Toward the end of Diane’s life, I would visit her and her partner, the artist and healer Sheppard Powell, whenever I was in San Francisco. We would eat dumplings at a local restaurant she loved; when her health began to decline, I helped organize fund-raisers to ease the weight of her medical bills. I watched as donations poured in from all over the world, with notes from people who had been forever changed by her work. Inside her home, books on alchemy, Buddhism, magic, poetry, and Western spiritual traditions sprouted up out of the floorboards in stacks. Whenever I would leave, she would give me what she called “a feather”—a small piece of torn-off paper, marked with a line of poetry, that she had written and left to land somewhere in the house.
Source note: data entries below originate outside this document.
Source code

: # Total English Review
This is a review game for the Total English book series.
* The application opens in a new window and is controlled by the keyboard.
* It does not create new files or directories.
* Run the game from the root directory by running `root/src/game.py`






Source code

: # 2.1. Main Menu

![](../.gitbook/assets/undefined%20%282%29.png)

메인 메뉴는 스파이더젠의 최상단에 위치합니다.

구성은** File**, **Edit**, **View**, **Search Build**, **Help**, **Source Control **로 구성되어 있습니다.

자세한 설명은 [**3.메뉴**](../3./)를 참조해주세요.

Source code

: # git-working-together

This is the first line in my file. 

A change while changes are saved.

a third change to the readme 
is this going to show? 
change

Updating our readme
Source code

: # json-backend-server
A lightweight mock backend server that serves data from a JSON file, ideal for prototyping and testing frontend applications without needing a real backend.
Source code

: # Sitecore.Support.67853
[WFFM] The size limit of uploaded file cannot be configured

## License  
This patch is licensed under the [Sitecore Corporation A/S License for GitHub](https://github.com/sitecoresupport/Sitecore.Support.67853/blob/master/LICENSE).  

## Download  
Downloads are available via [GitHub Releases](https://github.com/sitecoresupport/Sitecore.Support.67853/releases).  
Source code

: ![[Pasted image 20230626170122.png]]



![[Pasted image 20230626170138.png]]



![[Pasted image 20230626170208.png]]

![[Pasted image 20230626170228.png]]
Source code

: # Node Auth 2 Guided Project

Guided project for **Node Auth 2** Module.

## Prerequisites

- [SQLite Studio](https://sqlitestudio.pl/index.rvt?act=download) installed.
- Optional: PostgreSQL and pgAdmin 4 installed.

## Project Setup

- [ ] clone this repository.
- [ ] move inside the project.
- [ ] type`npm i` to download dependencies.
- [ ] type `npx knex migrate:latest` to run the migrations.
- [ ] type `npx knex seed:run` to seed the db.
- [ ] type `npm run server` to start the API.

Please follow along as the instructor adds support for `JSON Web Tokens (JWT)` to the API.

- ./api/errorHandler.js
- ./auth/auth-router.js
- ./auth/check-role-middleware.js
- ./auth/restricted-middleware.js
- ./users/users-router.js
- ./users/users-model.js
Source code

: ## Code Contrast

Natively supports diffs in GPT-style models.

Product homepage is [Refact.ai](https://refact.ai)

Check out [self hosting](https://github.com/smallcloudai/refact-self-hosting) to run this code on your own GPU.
When I heard that Diane had passed away, I called her home and was jarred by the sound of her voice on the answering machine, even though the message had been the same for years. Hearing it reminded me of the last time I saw her, when I brought my one-year-old daughter, Marlow, over to her house and watched as she rolled around on Diane’s bed. Diane read to her, played with her toes, and showered little feathers of poetry down over her body like snow. “Here’s a short poem,” the outgoing message said. The sound of it made me cry, and I wept into my phone as it rattled against my ear. “Let the hand shake,” Diane’s voice said, as though saying it for the first time, as though the language between us, between all women, was always speaking. “The line is a living thing.”